Finally, after what felt like ninety days, Maude had gotten up and said goodbye to us. Apparently she was headed to a flower arranging class and couldn’t be late. She also told us that the flower arranging class was the bachelorette party for her friend who was getting married for the fifth time, at the age of eighty-five, and that she was only going because there was going to be good wine there.
I’d been dreading the moment we were alone, but as soon as the door shut, Jarrod picked up his phone and said we should order Chinese food. Not one to pass down Chinese ever, I’d agreed, and when normal cable looked boring as hell, we’d decided to go upstairs and watch the last episode of The Witcher in my room while we ate the food. I quickly realized that one didn’t just watch one episode of the series and that to truly enjoy it, you had to watch all of it all over again – so we did.
That had started a discussion on the game versus the series, and which was better. I was torn, like actually torn on this one. I liked the series, the game was awesome, the Geralt character in both was hot as hell… I couldn’t make up my mind.

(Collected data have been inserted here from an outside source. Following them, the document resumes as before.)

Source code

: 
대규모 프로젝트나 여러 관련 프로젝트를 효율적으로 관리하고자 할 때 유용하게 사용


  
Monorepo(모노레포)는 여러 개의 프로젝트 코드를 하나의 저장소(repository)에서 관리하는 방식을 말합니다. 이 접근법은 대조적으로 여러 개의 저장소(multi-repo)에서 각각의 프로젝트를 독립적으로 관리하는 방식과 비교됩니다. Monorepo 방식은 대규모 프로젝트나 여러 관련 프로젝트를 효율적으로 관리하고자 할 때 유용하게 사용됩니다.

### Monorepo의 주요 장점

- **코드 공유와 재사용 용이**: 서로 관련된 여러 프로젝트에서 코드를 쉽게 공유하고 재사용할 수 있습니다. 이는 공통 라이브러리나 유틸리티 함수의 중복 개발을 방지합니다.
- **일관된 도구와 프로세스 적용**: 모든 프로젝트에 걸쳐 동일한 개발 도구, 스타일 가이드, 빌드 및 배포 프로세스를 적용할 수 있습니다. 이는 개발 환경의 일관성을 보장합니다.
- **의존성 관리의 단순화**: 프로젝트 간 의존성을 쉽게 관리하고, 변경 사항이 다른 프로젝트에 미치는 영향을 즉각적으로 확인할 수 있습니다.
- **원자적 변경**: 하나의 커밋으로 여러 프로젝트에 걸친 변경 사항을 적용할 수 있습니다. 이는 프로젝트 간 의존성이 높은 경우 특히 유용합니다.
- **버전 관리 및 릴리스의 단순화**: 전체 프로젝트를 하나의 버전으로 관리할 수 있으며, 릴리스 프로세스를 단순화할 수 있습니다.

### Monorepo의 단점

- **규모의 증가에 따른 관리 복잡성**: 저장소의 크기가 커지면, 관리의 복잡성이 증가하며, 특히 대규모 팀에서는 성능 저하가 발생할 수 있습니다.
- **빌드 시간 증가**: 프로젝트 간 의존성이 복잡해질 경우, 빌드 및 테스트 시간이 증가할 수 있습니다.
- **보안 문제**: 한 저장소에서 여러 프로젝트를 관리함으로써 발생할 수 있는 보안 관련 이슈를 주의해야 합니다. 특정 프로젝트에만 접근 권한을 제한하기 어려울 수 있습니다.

During all of this, I’d noticed how aware of my eccentricities he was. He was overly careful not to drop food on the bed, he didn’t move stuff around, if he wanted to see something he asked and then made sure I was ok with how he’d put it back, then as soon as we were done eating he took the garbage and leftovers downstairs and put it all away… it might not sound like a lot, but not many people were like that. Because of that, when he came back up, I’d told him about how things had been out of place in my room and what had happened to my pictures, and he’d tried to think back over the day everyone was here. The only ones who were actually in my stuff were the twins, and he didn’t think they’d do that because they were moving stuff to organize it properly, not to mess it around.
Not having answers bothered me, but I wouldn’t have put it past my brothers to move shit while they were round here, so I’d just have to cause them pain when I saw them again.
After that, we’d settled down and had watched a movie called Rampage which I was now putting in the top five of my favorite movies ever. I’d started off resting back against some pillows, but soon enough Jarrod had pulled me down so that my head was on his chest and had played with my hair through it. I totally got what Maude meant about it being her happy place!
I hadn’t realized how stiffly I’d been holding myself, though, until he muttered, “Relax, baby. I’m not gonna jump you.”
That declaration made me somewhat disappointed as well as relieved, but it also made me focus on relaxing my muscles. Then I got a wild hair – something that I wasn’t known for – and jumped on him and kissed him, a clean pair of Mario panties and all. There was only so much Jarrod chest on my face I could take, and it really was the only way to get rid of the tension… that was the excuse for doing it at that moment, at least.
Then we settled back into our previous positions, rewound the movie, and I fell asleep on his chest watching it.
Yes, I’d jumped Jarrod, literally. The poor guy was innocently watching an albino gorilla who could speak sign language and give the birdie to Dwayne Johnson (he’d also mutated along with a crocodile and wolf who’d killed the hot guy from Magic Mike – sad times) and I’d launched myself on top of him.
I wanted to die of embarrassment!
Figuring that maybe giving my bladder what it wanted and then going on the lam (or maybe my bladder could hold out while I went on the lam? Not far, just three hundred miles or so) was the best way to escape, I slowly slipped away from him, freezing and watching him when he shifted slightly. When he didn’t move again, I let out a breath and looked down, ready to continue on my way, and came face to face with a bulge under the blanket.
A bulge at his crotch under the blanket.
A blanket bulge.
A Jarrod penis blanket bulge.
And my head was right over the penis blanket bulge. Now, I’m not gonna lie, I’d obviously tried to picture it. Who in their right mind wouldn’t have? It was Jarrod freaking Kline’s penis. Any woman who even glanced at him probably thought about it and it was right under my face, under my blanket, in my bed.